The reissued government securities with a remaining life of nine years and thee months fetched an average rate of 6.975 percent, 1.06 percent lower than the 8.035 percent recorded during the last auction for the same debt paper.
The P15 billion offering was more than three times oversubscribed as total bids reached P49.39 billion.
National Treasurer Rosalia de Leon said investors are locking it at higher rates with the expected slow down in inflation due to lower oil and food prices.
“So again we continue to see the appetite of investors on the long end. At the same time they are locking in on the rates already based on expectations that rates will further trend downwards given lower inflation expectations already in the coming for November,” De Leon said.

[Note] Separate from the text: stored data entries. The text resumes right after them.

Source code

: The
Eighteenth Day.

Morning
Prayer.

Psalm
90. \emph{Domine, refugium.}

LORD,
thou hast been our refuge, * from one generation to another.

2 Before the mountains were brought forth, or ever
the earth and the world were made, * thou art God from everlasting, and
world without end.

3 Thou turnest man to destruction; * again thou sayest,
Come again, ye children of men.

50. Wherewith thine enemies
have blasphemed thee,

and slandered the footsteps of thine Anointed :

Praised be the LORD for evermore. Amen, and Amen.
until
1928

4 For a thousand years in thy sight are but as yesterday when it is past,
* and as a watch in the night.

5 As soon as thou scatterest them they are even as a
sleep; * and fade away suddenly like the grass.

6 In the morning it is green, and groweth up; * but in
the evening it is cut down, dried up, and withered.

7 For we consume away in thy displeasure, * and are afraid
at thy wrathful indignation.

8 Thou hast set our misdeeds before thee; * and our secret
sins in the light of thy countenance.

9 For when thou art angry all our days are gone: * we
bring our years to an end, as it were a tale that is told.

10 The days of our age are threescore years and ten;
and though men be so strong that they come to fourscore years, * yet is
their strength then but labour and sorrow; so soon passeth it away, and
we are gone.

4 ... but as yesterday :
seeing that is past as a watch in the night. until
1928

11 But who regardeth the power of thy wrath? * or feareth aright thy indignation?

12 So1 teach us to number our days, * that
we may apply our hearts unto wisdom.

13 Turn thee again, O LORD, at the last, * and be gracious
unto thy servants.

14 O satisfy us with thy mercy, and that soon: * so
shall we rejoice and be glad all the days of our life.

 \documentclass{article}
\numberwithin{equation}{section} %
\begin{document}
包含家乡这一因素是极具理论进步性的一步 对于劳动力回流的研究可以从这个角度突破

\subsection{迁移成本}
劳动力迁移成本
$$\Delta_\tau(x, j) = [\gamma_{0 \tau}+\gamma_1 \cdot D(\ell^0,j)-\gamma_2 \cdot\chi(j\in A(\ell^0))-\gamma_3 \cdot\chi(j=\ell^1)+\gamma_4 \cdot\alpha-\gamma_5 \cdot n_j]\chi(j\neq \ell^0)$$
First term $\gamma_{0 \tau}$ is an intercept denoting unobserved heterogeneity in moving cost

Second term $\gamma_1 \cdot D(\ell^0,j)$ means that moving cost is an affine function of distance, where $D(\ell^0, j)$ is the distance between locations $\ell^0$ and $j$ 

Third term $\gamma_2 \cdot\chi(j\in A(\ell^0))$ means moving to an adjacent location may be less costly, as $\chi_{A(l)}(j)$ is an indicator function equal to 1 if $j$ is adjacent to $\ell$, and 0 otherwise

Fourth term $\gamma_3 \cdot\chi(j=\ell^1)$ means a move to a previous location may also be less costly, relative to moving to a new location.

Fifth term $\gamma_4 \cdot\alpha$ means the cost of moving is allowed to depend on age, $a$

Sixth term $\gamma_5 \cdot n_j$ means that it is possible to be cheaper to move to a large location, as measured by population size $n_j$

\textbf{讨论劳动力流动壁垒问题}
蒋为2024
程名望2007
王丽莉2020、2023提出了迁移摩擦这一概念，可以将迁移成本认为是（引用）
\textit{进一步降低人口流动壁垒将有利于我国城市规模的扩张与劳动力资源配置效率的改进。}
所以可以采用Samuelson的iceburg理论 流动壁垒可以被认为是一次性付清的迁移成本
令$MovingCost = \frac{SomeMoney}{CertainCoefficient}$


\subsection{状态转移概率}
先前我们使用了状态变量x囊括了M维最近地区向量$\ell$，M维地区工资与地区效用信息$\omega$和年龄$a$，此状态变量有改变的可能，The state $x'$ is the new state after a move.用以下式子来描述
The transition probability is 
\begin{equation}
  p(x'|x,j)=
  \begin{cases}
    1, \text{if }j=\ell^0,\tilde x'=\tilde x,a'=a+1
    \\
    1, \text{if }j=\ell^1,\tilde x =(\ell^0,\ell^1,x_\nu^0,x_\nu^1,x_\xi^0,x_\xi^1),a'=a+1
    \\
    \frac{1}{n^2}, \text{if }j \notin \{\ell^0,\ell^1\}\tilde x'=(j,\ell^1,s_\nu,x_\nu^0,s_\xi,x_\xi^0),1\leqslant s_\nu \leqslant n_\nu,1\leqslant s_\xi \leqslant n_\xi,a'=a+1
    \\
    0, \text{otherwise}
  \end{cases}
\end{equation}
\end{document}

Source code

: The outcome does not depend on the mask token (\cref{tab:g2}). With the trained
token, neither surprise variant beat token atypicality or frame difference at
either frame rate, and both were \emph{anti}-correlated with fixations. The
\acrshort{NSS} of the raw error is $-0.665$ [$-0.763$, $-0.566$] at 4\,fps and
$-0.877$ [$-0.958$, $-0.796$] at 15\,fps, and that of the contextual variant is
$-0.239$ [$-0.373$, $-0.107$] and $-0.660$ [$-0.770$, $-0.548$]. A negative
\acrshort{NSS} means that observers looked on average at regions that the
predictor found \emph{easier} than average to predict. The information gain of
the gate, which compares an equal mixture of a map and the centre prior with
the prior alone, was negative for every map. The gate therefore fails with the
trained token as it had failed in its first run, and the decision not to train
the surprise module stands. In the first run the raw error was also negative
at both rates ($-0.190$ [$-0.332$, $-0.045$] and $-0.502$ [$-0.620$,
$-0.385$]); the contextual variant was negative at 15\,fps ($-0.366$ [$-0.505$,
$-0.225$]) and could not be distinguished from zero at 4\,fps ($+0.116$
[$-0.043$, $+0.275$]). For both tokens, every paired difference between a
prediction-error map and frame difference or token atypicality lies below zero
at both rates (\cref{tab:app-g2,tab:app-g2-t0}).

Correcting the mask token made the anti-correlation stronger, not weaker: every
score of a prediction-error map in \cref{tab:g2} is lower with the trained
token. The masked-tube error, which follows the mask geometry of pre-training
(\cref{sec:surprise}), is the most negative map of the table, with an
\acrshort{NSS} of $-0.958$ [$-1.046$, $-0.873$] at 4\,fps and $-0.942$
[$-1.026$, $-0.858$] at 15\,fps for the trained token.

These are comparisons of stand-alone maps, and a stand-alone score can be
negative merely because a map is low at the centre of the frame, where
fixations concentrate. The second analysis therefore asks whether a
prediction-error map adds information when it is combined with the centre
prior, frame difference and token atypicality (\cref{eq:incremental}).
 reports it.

The Bangko Sentral ng Pilipinas (BSP) expects inflation to ease to a range of 5.8 to 6.6 percent in November after trending upward to hit a near-decade high of 6.7 percent in October.
De Leon said the treasury is opening the tap facility window for the 10-year T-bonds for a volume of P15 billion.
“The same rules apply but we don’t have a cap anymore. Now we can upsize more than P15 billion,” she said.
The tap facility allows government securities eligible dealers (GSEDs) to access bonds after the initial primary auction.